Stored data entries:

┌────────

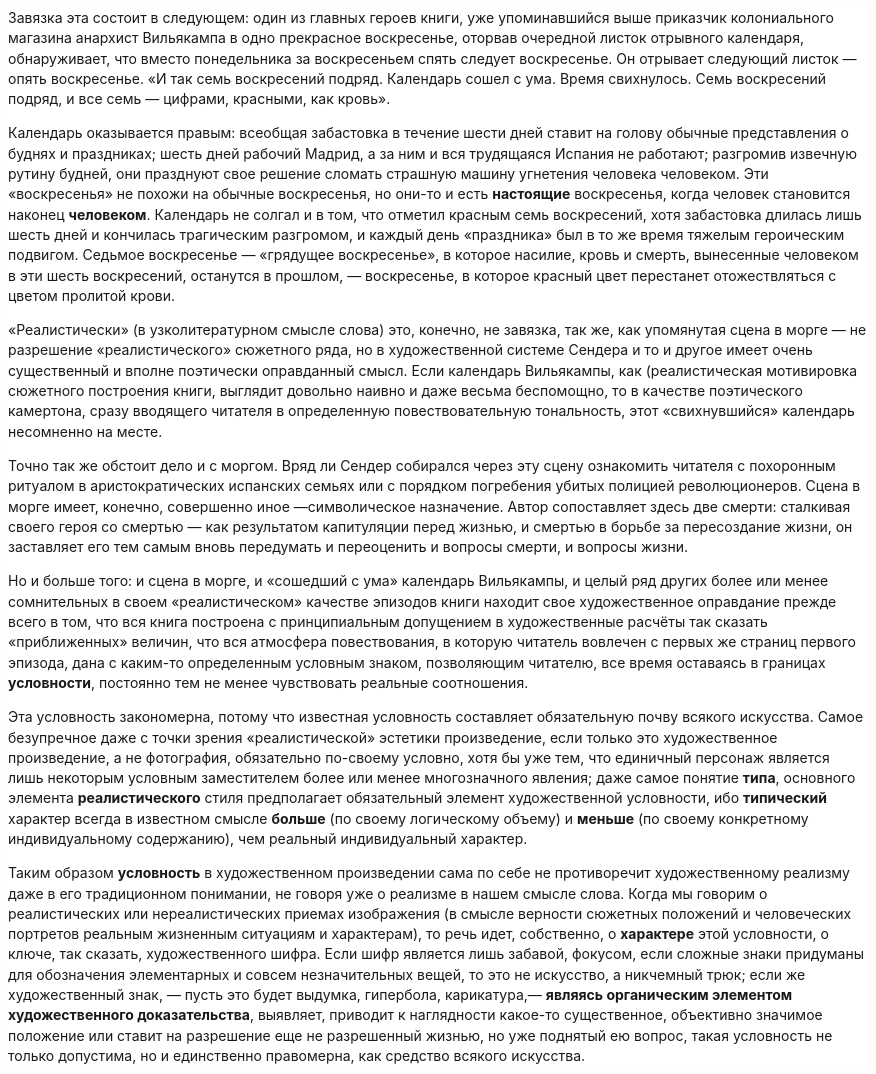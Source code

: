 Завязка эта состоит в следующем: один из главных героев книги, уже упоминавшийся выше приказчик колониального магазина анархист Вильякампа в одно прекрасное воскресенье, оторвав очередной листок отрывного календаря, обнаруживает, что вместо понедельника за воскресеньем спять следует воскресенье. Он отрывает следующий листок — опять воскресенье. «И так семь воскресений подряд. Календарь сошел с ума. Время свихнулось. Семь воскресений подряд, и все семь — цифрами, красными, как кровь».

Календарь оказывается правым: всеобщая забастовка в течение шести дней ставит на голову обычные представления о буднях и праздниках; шесть дней рабочий Мадрид, а за ним и вся трудящаяся Испания не работают; разгромив извечную рутину будней, они празднуют свое решение сломать страшную машину угнетения человека человеком. Эти «воскресенья» не похожи на обычные воскресенья, но они-то и есть __настоящие__ воскресенья, когда человек становится наконец __человеком__. Календарь не солгал и в том, что отметил красным семь воскресений, хотя забастовка длилась лишь шесть дней и кончилась трагическим разгромом, и каждый день «праздника» был в то же время тяжелым героическим подвигом. Седьмое воскресенье — «грядущее воскресенье», в которое насилие, кровь и смерть, вынесенные человеком в эти шесть воскресений, останутся в прошлом, — воскресенье, в которое красный цвет перестанет отожествляться с цветом пролитой крови.

«Реалистически» (в узколитературном смысле слова) это, конечно, не завязка, так же, как упомянутая сцена в морге — не разрешение «реалистического» сюжетного ряда, но в художественной системе Сендера и то и другое имеет очень существенный и вполне поэтически оправданный смысл. Если календарь Вильякампы, как (реалистическая мотивировка сюжетного построения книги, выглядит довольно наивно и даже весьма беспомощно, то в качестве поэтического камертона, сразу вводящего читателя в определенную повествовательную тональность, этот «свихнувшийся» календарь несомненно на месте.

Точно так же обстоит дело и с моргом. Вряд ли Сендер собирался через эту сцену ознакомить читателя с похоронным ритуалом в аристократических испанских семьях или с порядком погребения убитых полицией революционеров. Сцена в морге имеет, конечно, совершенно иное —символическое назначение. Автор сопоставляет здесь две смерти: сталкивая своего героя со смертью — как результатом капитуляции перед жизнью, и смертью в борьбе за пересоздание жизни, он заставляет его тем самым вновь передумать и переоценить и вопросы смерти, и вопросы жизни.

Но и больше того: и сцена в морге, и «сошедший с ума» календарь Вильякампы, и целый ряд других более или менее сомнительных в своем «реалистическом» качестве эпизодов книги находит свое художественное оправдание прежде всего в том, что вся книга построена с принципиальным допущением в художественные расчёты так сказать «приближенных» величин, что вся атмосфера повествования, в которую читатель вовлечен с первых же страниц первого эпизода, дана с каким-то определенным условным знаком, позволяющим читателю, все время оставаясь в границах __условности__, постоянно тем не менее чувствовать реальные соотношения.

Эта условность закономерна, потому что известная условность составляет обязательную почву всякого искусства. Самое безупречное даже с точки зрения «реалистической» эстетики произведение, если только это художественное произведение, а не фотография, обязательно по-своему условно, хотя бы уже тем, что единичный персонаж является лишь некоторым условным заместителем более или менее многозначного явления; даже самое понятие __типа__, основного элемента __реалистического__ стиля предполагает обязательный элемент художественной условности, ибо __типический__ характер всегда в известном смысле __больше__ (по своему логическому объему) и __меньше__ (по своему конкретному индивидуальному содержанию), чем реальный индивидуальный характер.

Таким образом __условность__ в художественном произведении сама по себе не противоречит художественному реализму даже в его традиционном понимании, не говоря уже о реализме в нашем смысле слова. Когда мы говорим о реалистических или нереалистических приемах изображения (в смысле верности сюжетных положений и человеческих портретов реальным жизненным ситуациям и характерам), то речь идет, собственно, о __характере__ этой условности, о ключе, так сказать, художественного шифра. Если шифр является лишь забавой, фокусом, если сложные знаки придуманы для обозначения элементарных и совсем незначительных вещей, то это не искусство, а никчемный трюк; если же художественный знак, — пусть это будет выдумка, гипербола, карикатура,— __являясь органическим элементом художественного доказательства__, выявляет, приводит к наглядности какое-то существенное, объективно значимое положение или ставит на разрешение еще не разрешенный жизнью, но уже поднятый ею вопрос, такая условность не только допустима, но и единственно правомерна, как средство всякого искусства.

└────────

Beginning with the line that has "несомненно на месте." and ending with the line that has "Но и больше", set down the lines above exactly and include no others.

«Реалистически» (в узколитературном смысле слова) это, конечно, не завязка, так же, как упомянутая сцена в морге — не разрешение «реалистического» сюжетного ряда, но в художественной системе Сендера и то и другое имеет очень существенный и вполне поэтически оправданный смысл. Если календарь Вильякампы, как (реалистическая мотивировка сюжетного построения книги, выглядит довольно наивно и даже весьма беспомощно, то в качестве поэтического камертона, сразу вводящего читателя в определенную повествовательную тональность, этот «свихнувшийся» календарь несомненно на месте.

Точно так же обстоит дело и с моргом. Вряд ли Сендер собирался через эту сцену ознакомить читателя с похоронным ритуалом в аристократических испанских семьях или с порядком погребения убитых полицией революционеров. Сцена в морге имеет, конечно, совершенно иное —символическое назначение. Автор сопоставляет здесь две смерти: сталкивая своего героя со смертью — как результатом капитуляции перед жизнью, и смертью в борьбе за пересоздание жизни, он заставляет его тем самым вновь передумать и переоценить и вопросы смерти, и вопросы жизни.

Но и больше того: и сцена в морге, и «сошедший с ума» календарь Вильякампы, и целый ряд других более или менее сомнительных в своем «реалистическом» качестве эпизодов книги находит свое художественное оправдание прежде всего в том, что вся книга построена с принципиальным допущением в художественные расчёты так сказать «приближенных» величин, что вся атмосфера повествования, в которую читатель вовлечен с первых же страниц первого эпизода, дана с каким-то определенным условным знаком, позволяющим читателю, все время оставаясь в границах __условности__, постоянно тем не менее чувствовать реальные соотношения.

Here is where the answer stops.